Mistakes retirees make with their money
Many seniors make costly investing and estate planning mistakes. Smart, knowledgeable retirees make errors that cost them thousands of dollars.
These simple errors often involve simple planning mistakes such as:
- Naming the wrong beneficiary on RRSPs and RRIFs.
- Paying excessive taxes on mutual fund holdings.
- Having interest earned outside RRSPs and RRIFs and capital gains and dividend income inside their RRSPs and RRIFs.
We are in an age of do-it-yourself. There is no shortage of financial information, but what is the right information?
For example, when you retire, you stop earning money.
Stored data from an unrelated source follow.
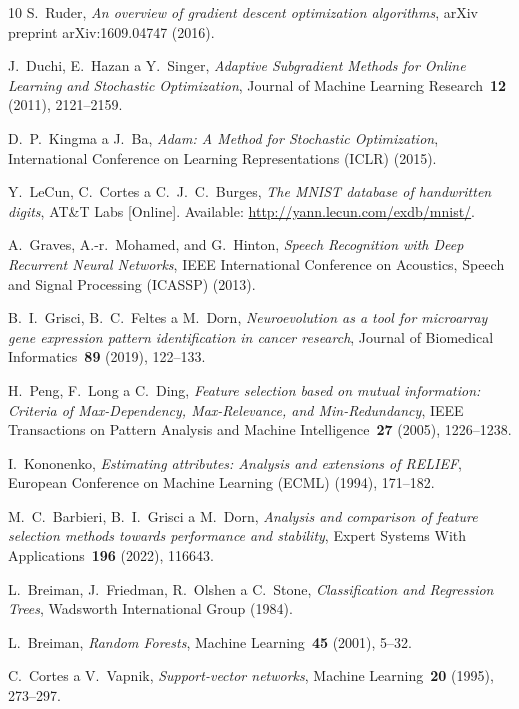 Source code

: \begin{thebibliography}{10}
S.~Ruder, \textit{An overview of gradient descent optimization algorithms}, 
arXiv preprint arXiv:1609.04747 (2016).

J.~Duchi, E.~Hazan a Y.~Singer, \textit{Adaptive Subgradient Methods for Online Learning and Stochastic Optimization}, 
Journal of Machine Learning Research~\textbf{12} (2011), 2121--2159.

D.~P.~Kingma a J.~Ba, \textit{Adam: A Method for Stochastic Optimization}, 
International Conference on Learning Representations (ICLR) (2015).

Y.~LeCun, C.~Cortes a C.~J.~C.~Burges, \textit{The MNIST database of handwritten digits}, 
AT\&T Labs [Online]. Available: \url{http://yann.lecun.com/exdb/mnist/}.
 
A.~Graves, A.-r.~Mohamed, and G.~Hinton, \textit{Speech Recognition with Deep Recurrent Neural Networks}, IEEE International Conference on Acoustics, Speech and Signal Processing (ICASSP) (2013).

B.~I.~Grisci, B.~C.~Feltes a M.~Dorn, \textit{Neuroevolution as a tool for microarray gene expression pattern identification in cancer research}, 
Journal of Biomedical Informatics~\textbf{89} (2019), 122--133.

H.~Peng, F.~Long a C.~Ding, \textit{Feature selection based on mutual information: Criteria of Max-Dependency, Max-Relevance, and Min-Redundancy}, 
IEEE Transactions on Pattern Analysis and Machine Intelligence~\textbf{27} (2005), 1226--1238.

I.~Kononenko, \textit{Estimating attributes: Analysis and extensions of RELIEF}, 
European Conference on Machine Learning (ECML) (1994), 171--182.

M.~C.~Barbieri, B.~I.~Grisci a M.~Dorn, \textit{Analysis and comparison of feature selection methods towards performance and stability}, 
Expert Systems With Applications~\textbf{196} (2022), 116643.

L.~Breiman, J.~Friedman, R.~Olshen a C.~Stone, \textit{Classification and Regression Trees}, 
Wadsworth International Group (1984).

L.~Breiman, \textit{Random Forests}, 
Machine Learning~\textbf{45} (2001), 5--32.

C.~Cortes a V.~Vapnik, \textit{Support-vector networks}, 
Machine Learning~\textbf{20} (1995), 273--297.


\end{thebibliography}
Your investing goal in retirement is to not lose money, not to make money. This is a fundamental change in how you should invest.
Target your investments to reduce losses and avoid costly investing mistakes. Have you ever thought to yourself do I have enough money to last? When people get concerned about having enough money, they tend to make short-term investment decisions. They invest in six month or one-year term deposits. The typical bank account pays less than one percent. The difference between a bank account and a three or five-year investment is usually 3-4% a 240% difference. Over the next five years, that’s another 700-1000% more income.
Another common and sometimes costly mistake is buying last year’s mutual fund winner. Read the ads of the fund companies. Do they ever publish the funds out of favor or poor performers? Ignore mutual fund advertisements. Often well-performing funds do not repeat their performance in subsequent periods.
Find an all-period strategy. One that focuses on risk-adjusted performance, not market returns. In other words, funds that focus on making money every year, while managing the risk through risk reduction strategies such as asset allocation. Funds that can hold stocks, bonds, income securities, and cash or short-term investments, not just stocks.
Ignore hot tips or time urgent investment opportunities. Think in terms of time horizons based on your expected lifetime.
Make logical not emotional investment decisions and enjoy what you worked for your whole life.